====== Record set

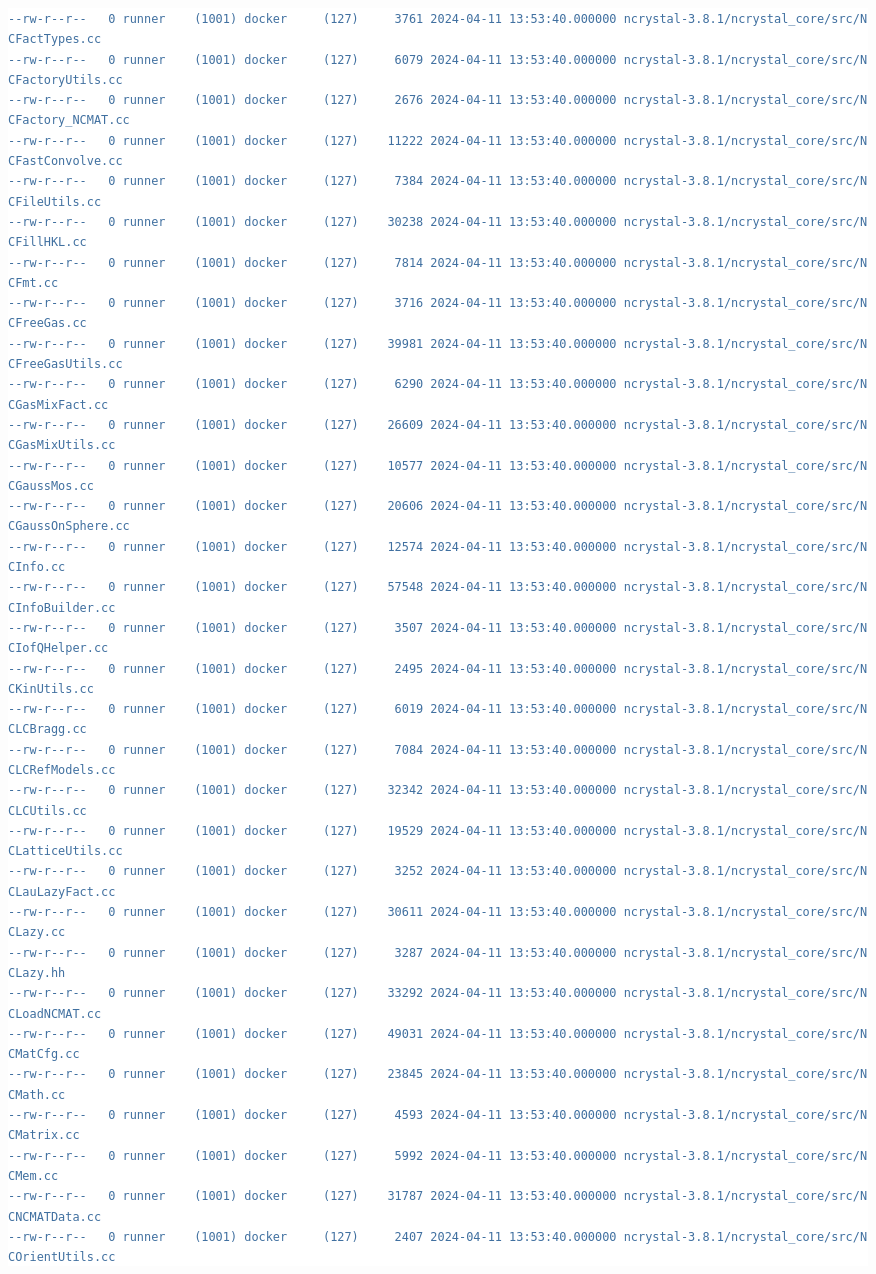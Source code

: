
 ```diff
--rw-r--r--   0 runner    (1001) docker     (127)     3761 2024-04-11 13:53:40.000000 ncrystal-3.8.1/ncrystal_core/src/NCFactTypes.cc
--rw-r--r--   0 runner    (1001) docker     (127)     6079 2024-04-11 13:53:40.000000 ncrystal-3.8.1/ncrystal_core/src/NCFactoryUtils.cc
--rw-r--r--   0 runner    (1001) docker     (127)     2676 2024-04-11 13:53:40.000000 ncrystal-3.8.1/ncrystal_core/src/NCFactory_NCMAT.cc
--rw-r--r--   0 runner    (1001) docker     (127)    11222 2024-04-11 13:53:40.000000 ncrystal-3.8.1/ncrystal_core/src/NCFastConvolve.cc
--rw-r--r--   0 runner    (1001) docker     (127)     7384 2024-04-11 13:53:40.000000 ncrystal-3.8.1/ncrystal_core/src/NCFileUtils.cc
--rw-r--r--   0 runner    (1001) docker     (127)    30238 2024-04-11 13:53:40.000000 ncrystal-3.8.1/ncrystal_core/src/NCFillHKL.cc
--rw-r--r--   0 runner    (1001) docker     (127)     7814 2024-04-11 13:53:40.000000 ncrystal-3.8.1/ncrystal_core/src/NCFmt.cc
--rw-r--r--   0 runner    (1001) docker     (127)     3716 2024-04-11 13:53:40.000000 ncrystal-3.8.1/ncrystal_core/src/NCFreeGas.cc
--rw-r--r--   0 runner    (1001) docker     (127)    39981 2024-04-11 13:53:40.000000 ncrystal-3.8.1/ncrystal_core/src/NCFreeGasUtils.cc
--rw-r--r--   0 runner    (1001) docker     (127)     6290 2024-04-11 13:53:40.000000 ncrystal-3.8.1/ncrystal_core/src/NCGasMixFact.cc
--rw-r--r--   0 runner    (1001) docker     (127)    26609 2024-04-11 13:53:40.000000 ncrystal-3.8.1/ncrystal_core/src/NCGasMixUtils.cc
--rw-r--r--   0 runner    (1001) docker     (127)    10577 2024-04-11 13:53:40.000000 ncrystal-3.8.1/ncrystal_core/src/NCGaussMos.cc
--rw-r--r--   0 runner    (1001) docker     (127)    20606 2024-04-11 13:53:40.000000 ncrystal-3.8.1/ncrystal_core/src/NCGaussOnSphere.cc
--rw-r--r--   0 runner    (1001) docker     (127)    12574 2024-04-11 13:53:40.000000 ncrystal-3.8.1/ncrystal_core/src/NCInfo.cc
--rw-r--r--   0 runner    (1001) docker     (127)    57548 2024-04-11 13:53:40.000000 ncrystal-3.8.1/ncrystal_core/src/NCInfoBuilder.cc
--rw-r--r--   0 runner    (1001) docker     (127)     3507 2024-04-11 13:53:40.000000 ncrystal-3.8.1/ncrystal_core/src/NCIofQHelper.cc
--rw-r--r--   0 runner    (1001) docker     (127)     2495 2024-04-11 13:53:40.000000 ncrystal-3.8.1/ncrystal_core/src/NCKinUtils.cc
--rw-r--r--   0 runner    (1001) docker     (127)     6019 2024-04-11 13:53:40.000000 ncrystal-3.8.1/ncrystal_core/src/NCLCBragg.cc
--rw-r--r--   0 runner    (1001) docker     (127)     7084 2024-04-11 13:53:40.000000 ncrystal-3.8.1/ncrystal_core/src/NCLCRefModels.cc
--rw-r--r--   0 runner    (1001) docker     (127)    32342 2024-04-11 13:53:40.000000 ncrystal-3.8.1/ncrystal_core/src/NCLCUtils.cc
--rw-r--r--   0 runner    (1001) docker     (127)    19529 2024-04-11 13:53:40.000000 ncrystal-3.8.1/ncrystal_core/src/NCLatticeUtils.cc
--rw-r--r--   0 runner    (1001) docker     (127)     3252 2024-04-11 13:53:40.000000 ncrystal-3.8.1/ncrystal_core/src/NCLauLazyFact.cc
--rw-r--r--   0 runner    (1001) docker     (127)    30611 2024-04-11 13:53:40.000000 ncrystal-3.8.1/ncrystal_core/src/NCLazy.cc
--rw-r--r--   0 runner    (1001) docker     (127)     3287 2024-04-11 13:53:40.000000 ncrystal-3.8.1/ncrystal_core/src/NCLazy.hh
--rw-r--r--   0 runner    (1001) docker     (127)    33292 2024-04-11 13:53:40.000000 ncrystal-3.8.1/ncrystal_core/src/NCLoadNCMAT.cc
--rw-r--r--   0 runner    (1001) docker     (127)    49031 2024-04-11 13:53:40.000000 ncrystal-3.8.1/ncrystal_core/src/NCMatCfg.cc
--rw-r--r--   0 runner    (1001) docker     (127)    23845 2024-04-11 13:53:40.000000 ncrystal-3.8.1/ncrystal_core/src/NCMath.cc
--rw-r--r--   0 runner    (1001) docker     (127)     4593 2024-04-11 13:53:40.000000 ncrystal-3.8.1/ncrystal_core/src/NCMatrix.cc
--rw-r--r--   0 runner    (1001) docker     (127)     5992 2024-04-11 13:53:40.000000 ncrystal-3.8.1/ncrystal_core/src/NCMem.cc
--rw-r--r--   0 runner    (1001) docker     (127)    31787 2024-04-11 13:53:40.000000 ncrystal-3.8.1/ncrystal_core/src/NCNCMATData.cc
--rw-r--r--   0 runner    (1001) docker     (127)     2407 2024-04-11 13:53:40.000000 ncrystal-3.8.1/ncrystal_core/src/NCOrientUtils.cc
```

============

Reproduce every entry exactly, but omit each picture.

Exercise result:
Source code

:
 ```diff
--rw-r--r--   0 runner    (1001) docker     (127)     3761 2024-04-11 13:53:40.000000 ncrystal-3.8.1/ncrystal_core/src/NCFactTypes.cc
--rw-r--r--   0 runner    (1001) docker     (127)     6079 2024-04-11 13:53:40.000000 ncrystal-3.8.1/ncrystal_core/src/NCFactoryUtils.cc
--rw-r--r--   0 runner    (1001) docker     (127)     2676 2024-04-11 13:53:40.000000 ncrystal-3.8.1/ncrystal_core/src/NCFactory_NCMAT.cc
--rw-r--r--   0 runner    (1001) docker     (127)    11222 2024-04-11 13:53:40.000000 ncrystal-3.8.1/ncrystal_core/src/NCFastConvolve.cc
--rw-r--r--   0 runner    (1001) docker     (127)     7384 2024-04-11 13:53:40.000000 ncrystal-3.8.1/ncrystal_core/src/NCFileUtils.cc
--rw-r--r--   0 runner    (1001) docker     (127)    30238 2024-04-11 13:53:40.000000 ncrystal-3.8.1/ncrystal_core/src/NCFillHKL.cc
--rw-r--r--   0 runner    (1001) docker     (127)     7814 2024-04-11 13:53:40.000000 ncrystal-3.8.1/ncrystal_core/src/NCFmt.cc
--rw-r--r--   0 runner    (1001) docker     (127)     3716 2024-04-11 13:53:40.000000 ncrystal-3.8.1/ncrystal_core/src/NCFreeGas.cc
--rw-r--r--   0 runner    (1001) docker     (127)    39981 2024-04-11 13:53:40.000000 ncrystal-3.8.1/ncrystal_core/src/NCFreeGasUtils.cc
--rw-r--r--   0 runner    (1001) docker     (127)     6290 2024-04-11 13:53:40.000000 ncrystal-3.8.1/ncrystal_core/src/NCGasMixFact.cc
--rw-r--r--   0 runner    (1001) docker     (127)    26609 2024-04-11 13:53:40.000000 ncrystal-3.8.1/ncrystal_core/src/NCGasMixUtils.cc
--rw-r--r--   0 runner    (1001) docker     (127)    10577 2024-04-11 13:53:40.000000 ncrystal-3.8.1/ncrystal_core/src/NCGaussMos.cc
--rw-r--r--   0 runner    (1001) docker     (127)    20606 2024-04-11 13:53:40.000000 ncrystal-3.8.1/ncrystal_core/src/NCGaussOnSphere.cc
--rw-r--r--   0 runner    (1001) docker     (127)    12574 2024-04-11 13:53:40.000000 ncrystal-3.8.1/ncrystal_core/src/NCInfo.cc
--rw-r--r--   0 runner    (1001) docker     (127)    57548 2024-04-11 13:53:40.000000 ncrystal-3.8.1/ncrystal_core/src/NCInfoBuilder.cc
--rw-r--r--   0 runner    (1001) docker     (127)     3507 2024-04-11 13:53:40.000000 ncrystal-3.8.1/ncrystal_core/src/NCIofQHelper.cc
--rw-r--r--   0 runner    (1001) docker     (127)     2495 2024-04-11 13:53:40.000000 ncrystal-3.8.1/ncrystal_core/src/NCKinUtils.cc
--rw-r--r--   0 runner    (1001) docker     (127)     6019 2024-04-11 13:53:40.000000 ncrystal-3.8.1/ncrystal_core/src/NCLCBragg.cc
--rw-r--r--   0 runner    (1001) docker     (127)     7084 2024-04-11 13:53:40.000000 ncrystal-3.8.1/ncrystal_core/src/NCLCRefModels.cc
--rw-r--r--   0 runner    (1001) docker     (127)    32342 2024-04-11 13:53:40.000000 ncrystal-3.8.1/ncrystal_core/src/NCLCUtils.cc
--rw-r--r--   0 runner    (1001) docker     (127)    19529 2024-04-11 13:53:40.000000 ncrystal-3.8.1/ncrystal_core/src/NCLatticeUtils.cc
--rw-r--r--   0 runner    (1001) docker     (127)     3252 2024-04-11 13:53:40.000000 ncrystal-3.8.1/ncrystal_core/src/NCLauLazyFact.cc
--rw-r--r--   0 runner    (1001) docker     (127)    30611 2024-04-11 13:53:40.000000 ncrystal-3.8.1/ncrystal_core/src/NCLazy.cc
--rw-r--r--   0 runner    (1001) docker     (127)     3287 2024-04-11 13:53:40.000000 ncrystal-3.8.1/ncrystal_core/src/NCLazy.hh
--rw-r--r--   0 runner    (1001) docker     (127)    33292 2024-04-11 13:53:40.000000 ncrystal-3.8.1/ncrystal_core/src/NCLoadNCMAT.cc
--rw-r--r--   0 runner    (1001) docker     (127)    49031 2024-04-11 13:53:40.000000 ncrystal-3.8.1/ncrystal_core/src/NCMatCfg.cc
--rw-r--r--   0 runner    (1001) docker     (127)    23845 2024-04-11 13:53:40.000000 ncrystal-3.8.1/ncrystal_core/src/NCMath.cc
--rw-r--r--   0 runner    (1001) docker     (127)     4593 2024-04-11 13:53:40.000000 ncrystal-3.8.1/ncrystal_core/src/NCMatrix.cc
--rw-r--r--   0 runner    (1001) docker     (127)     5992 2024-04-11 13:53:40.000000 ncrystal-3.8.1/ncrystal_core/src/NCMem.cc
--rw-r--r--   0 runner    (1001) docker     (127)    31787 2024-04-11 13:53:40.000000 ncrystal-3.8.1/ncrystal_core/src/NCNCMATData.cc
--rw-r--r--   0 runner    (1001) docker     (127)     2407 2024-04-11 13:53:40.000000 ncrystal-3.8.1/ncrystal_core/src/NCOrientUtils.cc
```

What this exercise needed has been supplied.